Omocidio Postiglione, l’imputato: “La vittima voleva darmi soldi per fare sesso con lui”

Il collaboratore della vittima rivela: “Temevo per la mia vita, per questo l'ho ammazzato”. Indagini in corso per chiarire la dinamica e il movente

Era il 7 novembre scorso quando, nel parcheggio di via La Louvière, in località La Paciana a Foligno, Salvatore Postiglione, 56 anni, veniva ucciso con 53 coltellate. Un delitto feroce, ripreso integralmente dalle telecamere di videosorveglianza presenti nella zona, che ha scosso l’opinione pubblica per la brutalità e la lucidità con cui è stato compiuto.

Dopo mesi di indagini e silenzi, l’autore del delitto – un diciottenne collaboratore della vittima – ha deciso di parlare. Lo ha fatto durante un interrogatorio in carcere, alla presenza dei suoi legali Ilario Taddei e Samuele Ferocino, fornendo agli inquirenti una versione dei fatti che cambia il quadro dell’inchiesta.

Secondo quanto dichiarato, Postiglione avrebbe sviluppato un’ossessione sessuale nei confronti del giovane, che aveva lavorato a lungo con lui fianco a fianco. Già in precedenza l’imputato aveva raccontato di essersi sentito oppresso e senza via d’uscita, ma è solo ora che fornisce un presunto movente preciso e dettagliato.

«Mi ha chiesto quanto volessi per fare sesso con lui», avrebbe riferito agli inquirenti, aggiungendo di essere stato minacciato con una pistola all’interno dell’abitazione della vittima. Una scena che, a suo dire, lo avrebbe profondamente segnato, alimentando la convinzione che fosse in pericolo di vita: «Se non lo ammazzavo io, mi avrebbe ammazzato lui», avrebbe dichiarato. Ne riferisce in dettaglio ilCorriere dell’Umbria.

Il giovane è ora imputato per omicidio volontario aggravato dalla premeditazione. Un’accusa pesantissima, supportata da elementi che potrebbero indicare una maturazione del delitto nel tempo. Durante l’inchiesta è emerso che avrebbe confessato a un’amica l’esistenza di un segreto legato alla vittima, segnale che potrebbe avvalorare l’ipotesi di una premeditazione.

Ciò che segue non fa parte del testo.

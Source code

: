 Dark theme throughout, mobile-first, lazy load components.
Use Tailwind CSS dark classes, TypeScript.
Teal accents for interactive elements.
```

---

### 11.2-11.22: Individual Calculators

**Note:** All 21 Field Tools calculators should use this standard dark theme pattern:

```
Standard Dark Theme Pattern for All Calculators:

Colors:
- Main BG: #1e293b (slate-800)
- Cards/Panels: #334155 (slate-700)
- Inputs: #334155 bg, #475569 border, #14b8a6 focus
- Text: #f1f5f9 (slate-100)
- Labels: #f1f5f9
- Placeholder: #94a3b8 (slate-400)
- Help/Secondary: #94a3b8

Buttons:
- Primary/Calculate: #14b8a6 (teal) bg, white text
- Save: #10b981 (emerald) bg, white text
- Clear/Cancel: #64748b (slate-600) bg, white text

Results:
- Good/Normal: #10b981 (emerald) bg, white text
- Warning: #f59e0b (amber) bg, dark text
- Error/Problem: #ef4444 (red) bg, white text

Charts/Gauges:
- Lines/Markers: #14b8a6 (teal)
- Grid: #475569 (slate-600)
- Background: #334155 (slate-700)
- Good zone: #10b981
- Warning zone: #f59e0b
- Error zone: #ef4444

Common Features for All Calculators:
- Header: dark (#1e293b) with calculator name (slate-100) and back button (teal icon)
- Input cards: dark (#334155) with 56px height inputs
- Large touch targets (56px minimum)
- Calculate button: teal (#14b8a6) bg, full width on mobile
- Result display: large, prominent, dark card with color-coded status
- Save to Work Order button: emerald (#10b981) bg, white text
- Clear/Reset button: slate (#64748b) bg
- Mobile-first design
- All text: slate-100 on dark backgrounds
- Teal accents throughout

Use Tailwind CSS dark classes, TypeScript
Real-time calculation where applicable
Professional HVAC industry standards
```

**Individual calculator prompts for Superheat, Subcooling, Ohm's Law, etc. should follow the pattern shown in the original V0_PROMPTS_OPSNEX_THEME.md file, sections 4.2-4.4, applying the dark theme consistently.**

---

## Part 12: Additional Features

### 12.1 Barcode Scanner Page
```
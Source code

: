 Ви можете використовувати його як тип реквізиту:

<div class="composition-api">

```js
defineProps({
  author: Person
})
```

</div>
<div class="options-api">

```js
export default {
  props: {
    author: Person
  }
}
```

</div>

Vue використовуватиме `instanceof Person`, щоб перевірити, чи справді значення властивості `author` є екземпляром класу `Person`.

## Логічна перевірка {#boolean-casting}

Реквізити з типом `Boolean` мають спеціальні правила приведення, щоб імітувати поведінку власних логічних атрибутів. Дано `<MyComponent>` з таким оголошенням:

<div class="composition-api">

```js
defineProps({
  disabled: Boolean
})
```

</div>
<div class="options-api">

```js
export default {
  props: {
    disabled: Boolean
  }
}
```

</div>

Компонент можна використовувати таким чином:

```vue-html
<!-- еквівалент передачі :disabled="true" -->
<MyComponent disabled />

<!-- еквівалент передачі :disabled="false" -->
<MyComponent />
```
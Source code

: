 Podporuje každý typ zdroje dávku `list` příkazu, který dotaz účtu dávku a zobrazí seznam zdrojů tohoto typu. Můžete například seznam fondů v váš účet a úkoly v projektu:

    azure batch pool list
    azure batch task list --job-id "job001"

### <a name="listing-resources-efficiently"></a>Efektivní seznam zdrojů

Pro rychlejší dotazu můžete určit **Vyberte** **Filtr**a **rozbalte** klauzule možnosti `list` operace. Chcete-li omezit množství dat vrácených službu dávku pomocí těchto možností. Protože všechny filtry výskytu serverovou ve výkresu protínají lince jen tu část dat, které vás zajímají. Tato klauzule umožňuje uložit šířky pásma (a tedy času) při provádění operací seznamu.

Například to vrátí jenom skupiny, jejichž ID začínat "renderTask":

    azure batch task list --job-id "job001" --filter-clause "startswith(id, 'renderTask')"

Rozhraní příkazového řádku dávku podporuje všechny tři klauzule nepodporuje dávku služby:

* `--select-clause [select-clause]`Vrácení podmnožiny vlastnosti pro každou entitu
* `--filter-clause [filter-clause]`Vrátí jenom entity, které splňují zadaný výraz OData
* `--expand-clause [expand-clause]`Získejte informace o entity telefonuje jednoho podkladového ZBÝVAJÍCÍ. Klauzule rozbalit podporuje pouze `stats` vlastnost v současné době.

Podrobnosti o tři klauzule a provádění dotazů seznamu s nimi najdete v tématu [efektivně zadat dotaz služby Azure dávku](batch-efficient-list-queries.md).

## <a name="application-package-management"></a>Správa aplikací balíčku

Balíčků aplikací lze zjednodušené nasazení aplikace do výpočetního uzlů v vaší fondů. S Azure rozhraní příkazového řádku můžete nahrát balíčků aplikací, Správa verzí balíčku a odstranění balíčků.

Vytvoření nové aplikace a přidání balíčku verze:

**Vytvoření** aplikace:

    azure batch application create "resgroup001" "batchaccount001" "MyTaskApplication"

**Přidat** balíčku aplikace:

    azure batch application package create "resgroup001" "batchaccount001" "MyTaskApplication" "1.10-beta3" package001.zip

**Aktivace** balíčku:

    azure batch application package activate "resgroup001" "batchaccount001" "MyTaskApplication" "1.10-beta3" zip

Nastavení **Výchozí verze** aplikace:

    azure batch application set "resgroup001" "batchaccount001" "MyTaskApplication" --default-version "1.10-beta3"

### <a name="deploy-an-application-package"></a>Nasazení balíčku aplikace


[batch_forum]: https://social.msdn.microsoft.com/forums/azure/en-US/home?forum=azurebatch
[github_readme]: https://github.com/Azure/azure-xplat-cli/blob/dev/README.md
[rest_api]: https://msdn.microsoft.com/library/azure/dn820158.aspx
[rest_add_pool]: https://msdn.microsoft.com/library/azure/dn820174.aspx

Quel giorno si era presentato al consueto appuntamento di lavoro armato di coltello, intenzionato – stando alle sue stesse parole – a porre fine a un tormento interiore. Dopo il delitto, ha fatto perdere le sue tracce fuggendo su un monopattino, fuga documentata anch’essa dalle telecamere della zona.

Gli investigatori sono ora al lavoro per verificare l’attendibilità del racconto dell’imputato. Le dichiarazioni rese in carcere saranno analizzate nel dettaglio per trovare riscontri oggettivi che possano confermare – o smentire – l’esistenza di minacce o comportamenti molesti da parte della vittima. La difesa, intanto, punta sulla dimensione psicologica del ragazzo e sulla pressione emotiva subita, ma la procura insiste sull’aggravante della premeditazione.

L’inchiesta si avvia ora verso una fase decisiva, dove le parole dovranno essere supportate da prove concrete. Il processo potrebbe fare luce su una vicenda complessa, in bilico tra dramma umano e violenza efferata, che ha lasciato un’intera comunità sconvolta.